Causes of Migraine (Triggers)

causes of migraine illustrated

Migraines are still not completely understood, as the causes, effects, and treatments on individuals can vary from person to person. Some doctors believe that those who experience migraines are simply more genetically predisposed to it, leading to them having more excitable brains; even a small trigger or change in the environment (internal or external) can be enough to lead to a major migraine.

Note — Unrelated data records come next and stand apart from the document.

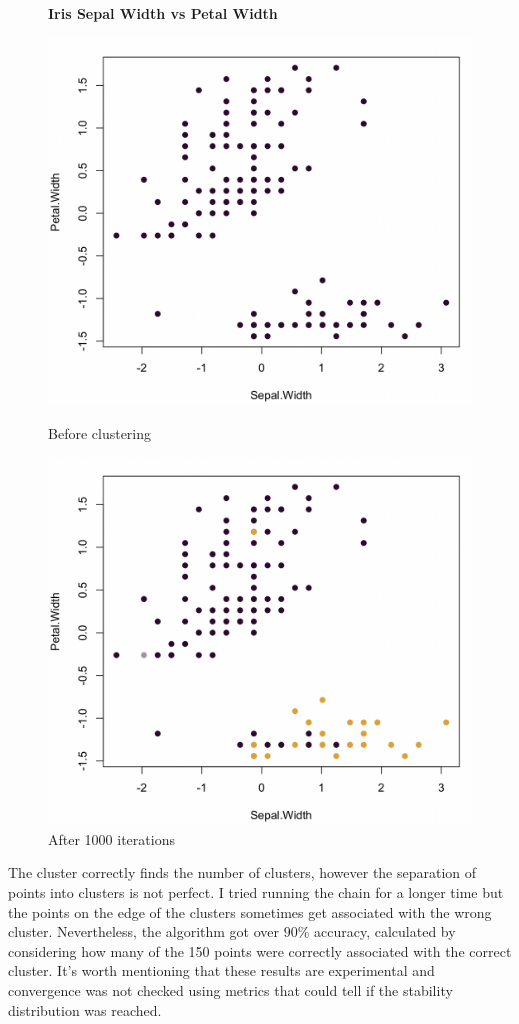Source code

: \documentclass[12pt,a4paper]{article}
\begin{document}
\begin{figure} [H]
    \centering
    \textbf{Iris Sepal Width vs Petal Width}\par\medskip
    \begin{minipage}{.5\textwidth}
      \centering
      \includegraphics[width=0.8\linewidth]{width_before.png}
      \caption{Before clustering}
      \label{fig:width before clustering}
    \end{minipage}%
    \begin{minipage}{.5\textwidth}
      \centering
      \includegraphics[width=0.8\linewidth]{width_after.png}
      \caption{After 1000 iterations}
      \label{fig:width after clustering}
    \end{minipage}
\end{figure}

The cluster correctly finds the number of clusters, however the separation of points into clusters is not perfect. I tried running the chain for a longer time but the points on the edge of the clusters sometimes get associated with the wrong cluster. Nevertheless, the algorithm got over $90\%$ accuracy, calculated by considering how many of the 150 points were correctly associated with the correct cluster.
It's worth mentioning that these results are experimental and convergence was not checked using metrics that could tell if the stability distribution was reached.
\end{document}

Some of the general triggers of migraine include:

  • Diet: Caffeine and alcohol are known to be triggers for migraines in some people. Food related to dairy such as cheese and chocolate, and citrus fruits have also been linked to migraines
  • Physical exhaustion: Physical fatigue, neck and shoulder pain, jet lag, and low blood sugar
  • Hormonal causes: Menstruation causes immense hormonal fluctuations in the body, leading to migraines in some women
  • Excessive stimuli: Smoke, flickering lights, loud sounds, pungent smells – too much stimulation of the senses can trigger migraines
  • Emotional events: Too much excitement, stress, anxiety, or any other strong emotion can lead to a migraine

Types of Migraines

Migraines are classified into the symptoms a person experiences. These classifications are:

  • Vestibular Migraine: Migraines that strongly lead to feelings to dizziness and vertigo. Known as vestibular migraines due to the relation with the vestibular system, which helps a person identify their surrounding space
  • Intractable Migraine: Migraines that last a long time, typically the most severe migraines that can disrupt all activities in a day. Also known as status migrainosus
  • Basilar Migraine: Rarer than other migraine types, basilar migraines lead to sensory-related symptoms, such as seeing flashes of light or spots (basilar migraines are generally aura migraines). These migraines are linked to blood vessel constriction, leading to less blood in the brain

There are two major types of migraines: aura migraines and migraines without aura. Both types of migraines produce similar symptoms:

  • Neck and shoulder stiffness
  • Blurred vision
  • Upset stomach
  • Pain in the head, usually worse on one side
  • Hypersensitivity to senses

The primary difference between the two is the presence or lack of an aura. The aura comes before the migraine, setting in anywhere from 5 minutes to an hour before the pain of a migraine begins. This allows people to start taking preventive measures to stop a migraine before it happens.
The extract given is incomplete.